De manera que vemos con estupor y escepticismo las tentativas por lograr la paz en Oriente Medio. Al contrario, en los últimos años, se ha recrudecido el conflicto y tomado un giro más radical y cruento, y una escalada más peligrosa. Los históricos conflictos en Cjordania y en la franja de Gaza no habían alcanzado tantos niveles de cerrazón y crueldad hasta la masacre terrorista, por sorpresa, del 7 de octubre de 2023, cuando los israelitas celebraban la fiesta de Simjat Torá, y fueron atacados por militares palestinos del grupo Hamas y de la Yihad Islámica, dejando una estela de más de 1,200 muertos. Fue un ataque similar al perpetrado durante la Guerra árabe-israelí de Yon Kipur o Guerra de Ramadan, en 1973, contra Israel por parte de Egipto y Siria, en la península del Sinaí, en un intento por reabrir el canal de Suez, que dejó miles de muertos.

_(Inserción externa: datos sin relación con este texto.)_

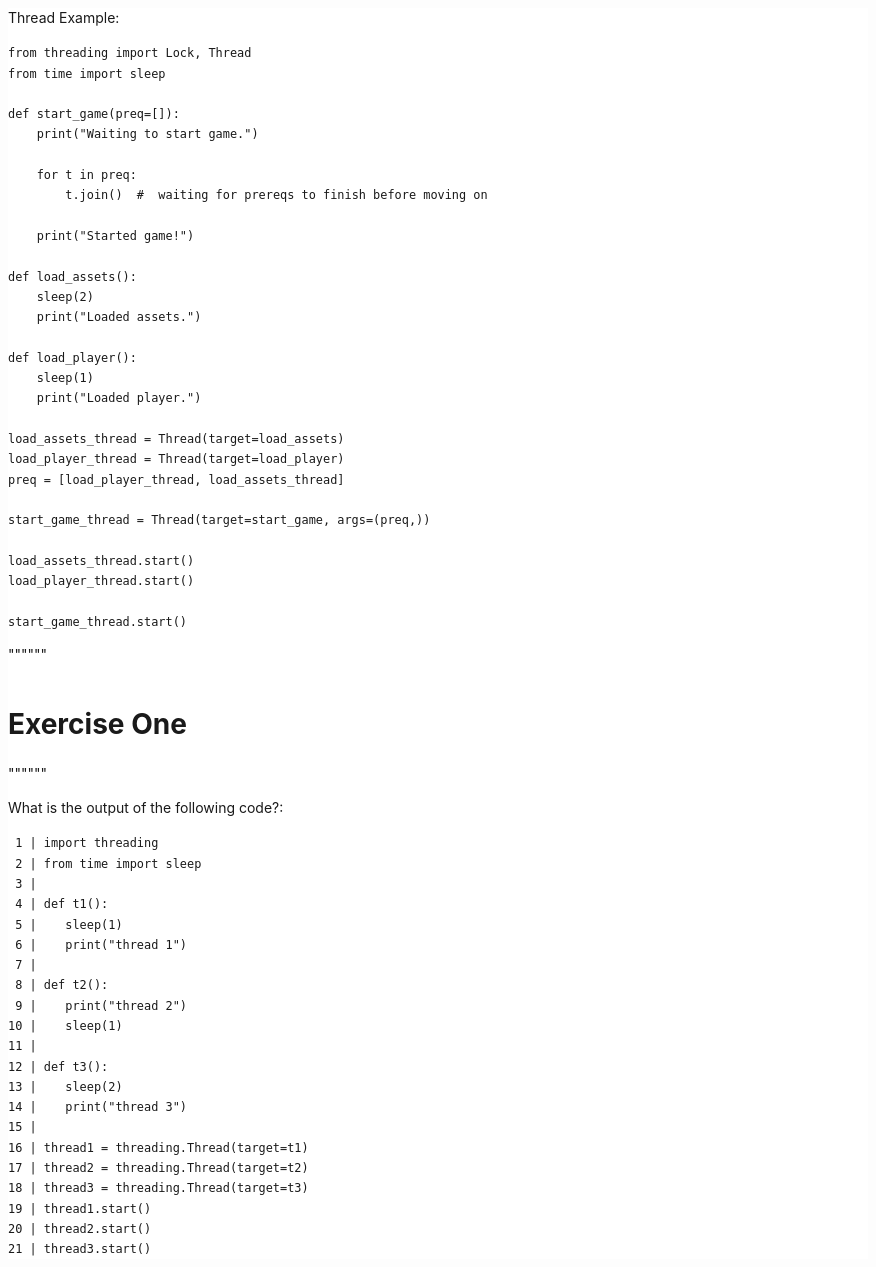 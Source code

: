 Thread Example:

    from threading import Lock, Thread
    from time import sleep

    def start_game(preq=[]):
        print("Waiting to start game.")
        
        for t in preq:
            t.join()  #  waiting for prereqs to finish before moving on
        
        print("Started game!")

    def load_assets():
        sleep(2)
        print("Loaded assets.")

    def load_player():
        sleep(1)
        print("Loaded player.")

    load_assets_thread = Thread(target=load_assets)
    load_player_thread = Thread(target=load_player)
    preq = [load_player_thread, load_assets_thread]

    start_game_thread = Thread(target=start_game, args=(preq,))

    load_assets_thread.start()
    load_player_thread.start()

    start_game_thread.start()

""""""

# Exercise One

""""""

What is the output of the following code?:

     1 | import threading 
     2 | from time import sleep
     3 |  
     4 | def t1():
     5 |    sleep(1)
     6 |    print("thread 1")
     7 | 
     8 | def t2():
     9 |    print("thread 2")
    10 |    sleep(1)
    11 |
    12 | def t3():
    13 |    sleep(2)
    14 |    print("thread 3")
    15 |
    16 | thread1 = threading.Thread(target=t1)
    17 | thread2 = threading.Thread(target=t2)
    18 | thread3 = threading.Thread(target=t3)
    19 | thread1.start()
    20 | thread2.start()
    21 | thread3.start()


[course-site]: https://www.programmingexpert.io/index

Pero, en 1982, en cambio, se llevó a cabo una atroz masacre contra un campo de refugiados palestinos en Sabra y Shatila, en el Líbano, una matanza de cientos de personas cometida por la Falange Libanesa cristiana de la Iglesia maronista, en venganza por el asesinato del presidente electo de Líbano, Bashir Gemayel, y por los asesinatos por parte de palestinos de 582 cristianos y la profanación de un cementerio. De manera que, durante la segunda mitad del siglo XX y lo que va del siglo XXI, asistimos a un río de sangre de ambas partes del largo conflicto geopolítico y religioso que no parece tener fin porque, al parecer, nada allana el camino del entendimiento, la convivencia pacífica y el perdón. Ha sido tanto el odio, alimentado por el resentimiento, que no queda espacio para la reconciliación; y si se logra, tardarán muchos años para lograr la anhelada y deseada paz entre musulmanes y cristianos, palestinos e israelitas, y a cicatrizar o cerrar las heridas, simbólicas y reales, de esta guerra prolongada, absurda y triste.